• **ASSIGNMENT**: From the records below, state how many lines hold the string "interface", without any other text.

• **INPUT DATA**:
——————

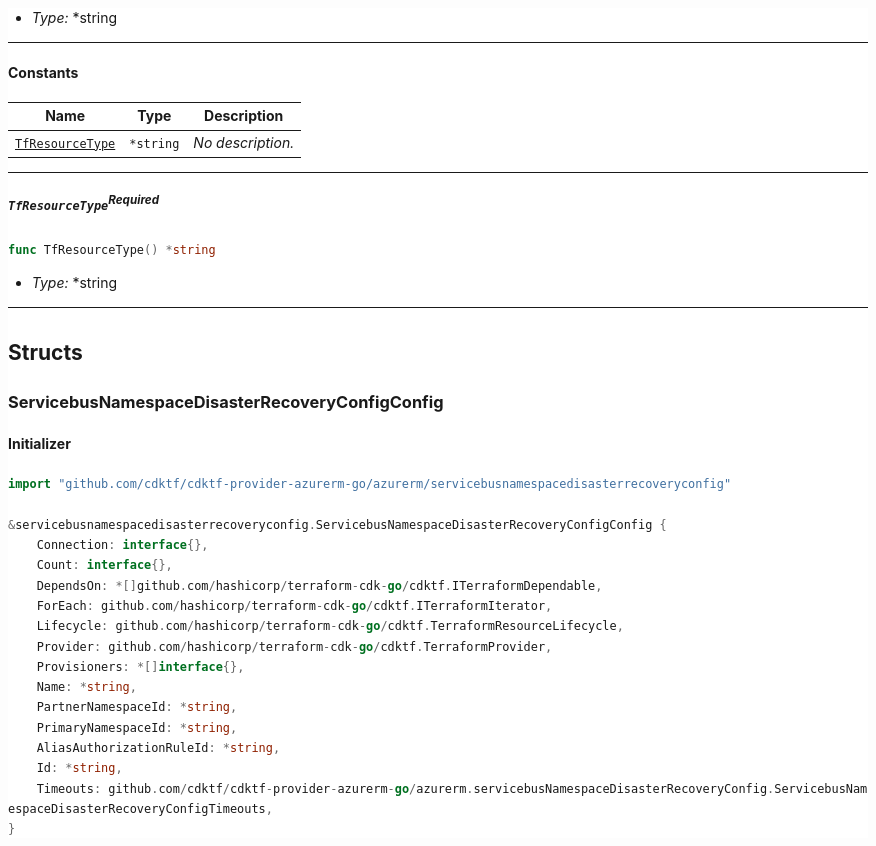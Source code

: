 - *Type:* *string

---

#### Constants <a name="Constants" id="Constants"></a>

| **Name** | **Type** | **Description** |
| --- | --- | --- |
| <code><a href="#@cdktf/provider-azurerm.servicebusNamespaceDisasterRecoveryConfig.ServicebusNamespaceDisasterRecoveryConfig.property.tfResourceType">TfResourceType</a></code> | <code>*string</code> | *No description.* |

---

##### `TfResourceType`<sup>Required</sup> <a name="TfResourceType" id="@cdktf/provider-azurerm.servicebusNamespaceDisasterRecoveryConfig.ServicebusNamespaceDisasterRecoveryConfig.property.tfResourceType"></a>

```go
func TfResourceType() *string
```

- *Type:* *string

---

## Structs <a name="Structs" id="Structs"></a>

### ServicebusNamespaceDisasterRecoveryConfigConfig <a name="ServicebusNamespaceDisasterRecoveryConfigConfig" id="@cdktf/provider-azurerm.servicebusNamespaceDisasterRecoveryConfig.ServicebusNamespaceDisasterRecoveryConfigConfig"></a>

#### Initializer <a name="Initializer" id="@cdktf/provider-azurerm.servicebusNamespaceDisasterRecoveryConfig.ServicebusNamespaceDisasterRecoveryConfigConfig.Initializer"></a>

```go
import "github.com/cdktf/cdktf-provider-azurerm-go/azurerm/servicebusnamespacedisasterrecoveryconfig"

&servicebusnamespacedisasterrecoveryconfig.ServicebusNamespaceDisasterRecoveryConfigConfig {
	Connection: interface{},
	Count: interface{},
	DependsOn: *[]github.com/hashicorp/terraform-cdk-go/cdktf.ITerraformDependable,
	ForEach: github.com/hashicorp/terraform-cdk-go/cdktf.ITerraformIterator,
	Lifecycle: github.com/hashicorp/terraform-cdk-go/cdktf.TerraformResourceLifecycle,
	Provider: github.com/hashicorp/terraform-cdk-go/cdktf.TerraformProvider,
	Provisioners: *[]interface{},
	Name: *string,
	PartnerNamespaceId: *string,
	PrimaryNamespaceId: *string,
	AliasAuthorizationRuleId: *string,
	Id: *string,
	Timeouts: github.com/cdktf/cdktf-provider-azurerm-go/azurerm.servicebusNamespaceDisasterRecoveryConfig.ServicebusNamespaceDisasterRecoveryConfigTimeouts,
}
```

——————

• **RESULT OF THE TASK**: 3